*What to produce*
What follows is a set of entries; retype all of them exactly.

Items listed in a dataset
*** Begin section ***
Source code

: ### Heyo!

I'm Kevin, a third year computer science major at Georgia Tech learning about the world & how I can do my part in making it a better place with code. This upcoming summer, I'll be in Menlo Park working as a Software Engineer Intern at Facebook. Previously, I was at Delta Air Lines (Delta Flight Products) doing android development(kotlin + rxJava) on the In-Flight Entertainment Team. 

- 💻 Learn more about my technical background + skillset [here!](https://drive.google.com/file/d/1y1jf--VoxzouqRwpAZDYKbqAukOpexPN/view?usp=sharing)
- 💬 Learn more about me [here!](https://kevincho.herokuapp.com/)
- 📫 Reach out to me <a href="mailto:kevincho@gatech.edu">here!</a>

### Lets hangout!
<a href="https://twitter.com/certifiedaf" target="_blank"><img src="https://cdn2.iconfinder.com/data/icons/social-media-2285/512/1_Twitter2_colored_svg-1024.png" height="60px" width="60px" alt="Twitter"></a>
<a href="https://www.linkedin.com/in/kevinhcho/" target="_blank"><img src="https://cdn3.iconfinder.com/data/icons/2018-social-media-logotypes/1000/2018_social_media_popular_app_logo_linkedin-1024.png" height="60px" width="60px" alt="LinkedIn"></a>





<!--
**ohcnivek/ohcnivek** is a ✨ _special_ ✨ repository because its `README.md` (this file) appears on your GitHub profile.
*** End section ***
*Answer section*
Source code

: ### Heyo!

I'm Kevin, a third year computer science major at Georgia Tech learning about the world & how I can do my part in making it a better place with code. This upcoming summer, I'll be in Menlo Park working as a Software Engineer Intern at Facebook. Previously, I was at Delta Air Lines (Delta Flight Products) doing android development(kotlin + rxJava) on the In-Flight Entertainment Team. 

- 💻 Learn more about my technical background + skillset [here!](https://drive.google.com/file/d/1y1jf--VoxzouqRwpAZDYKbqAukOpexPN/view?usp=sharing)
- 💬 Learn more about me [here!](https://kevincho.herokuapp.com/)
- 📫 Reach out to me <a href="mailto:kevincho@gatech.edu">here!</a>

### Lets hangout!
<a href="https://twitter.com/certifiedaf" target="_blank"><img src="https://cdn2.iconfinder.com/data/icons/social-media-2285/512/1_Twitter2_colored_svg-1024.png" height="60px" width="60px" alt="Twitter"></a>
<a href="https://www.linkedin.com/in/kevinhcho/" target="_blank"><img src="https://cdn3.iconfinder.com/data/icons/2018-social-media-logotypes/1000/2018_social_media_popular_app_logo_linkedin-1024.png" height="60px" width="60px" alt="LinkedIn"></a>





<!--
**ohcnivek/ohcnivek** is a ✨ _special_ ✨ repository because its `README.md` (this file) appears on your GitHub profile.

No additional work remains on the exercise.